Source texts of formatted documents:
※ ※ ※
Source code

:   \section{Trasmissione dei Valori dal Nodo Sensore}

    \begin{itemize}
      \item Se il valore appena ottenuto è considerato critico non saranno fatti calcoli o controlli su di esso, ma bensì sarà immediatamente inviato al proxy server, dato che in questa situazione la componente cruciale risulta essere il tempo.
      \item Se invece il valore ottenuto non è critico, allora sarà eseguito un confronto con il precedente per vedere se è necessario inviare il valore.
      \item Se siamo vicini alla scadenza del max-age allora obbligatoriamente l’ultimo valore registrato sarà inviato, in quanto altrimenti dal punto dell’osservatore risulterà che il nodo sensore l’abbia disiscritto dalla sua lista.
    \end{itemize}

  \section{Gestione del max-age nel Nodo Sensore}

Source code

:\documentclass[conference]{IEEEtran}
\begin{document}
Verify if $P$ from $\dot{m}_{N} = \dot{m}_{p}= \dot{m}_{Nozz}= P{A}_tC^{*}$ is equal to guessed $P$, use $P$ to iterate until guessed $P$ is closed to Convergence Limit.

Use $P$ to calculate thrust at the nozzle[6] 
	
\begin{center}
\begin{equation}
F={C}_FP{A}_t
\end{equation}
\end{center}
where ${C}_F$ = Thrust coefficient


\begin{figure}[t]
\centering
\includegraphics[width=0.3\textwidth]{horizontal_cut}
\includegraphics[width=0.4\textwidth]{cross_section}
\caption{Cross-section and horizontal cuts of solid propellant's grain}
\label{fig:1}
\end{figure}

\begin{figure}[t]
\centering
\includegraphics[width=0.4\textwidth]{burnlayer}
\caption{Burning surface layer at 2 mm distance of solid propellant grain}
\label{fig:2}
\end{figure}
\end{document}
※ ※ ※
■ Task description: Lines that contain "caption" should be pulled from the entries above and reported.

■ Final answer:
\caption{Cross-section and horizontal cuts of solid propellant's grain}
\caption{Burning surface layer at 2 mm distance of solid propellant grain}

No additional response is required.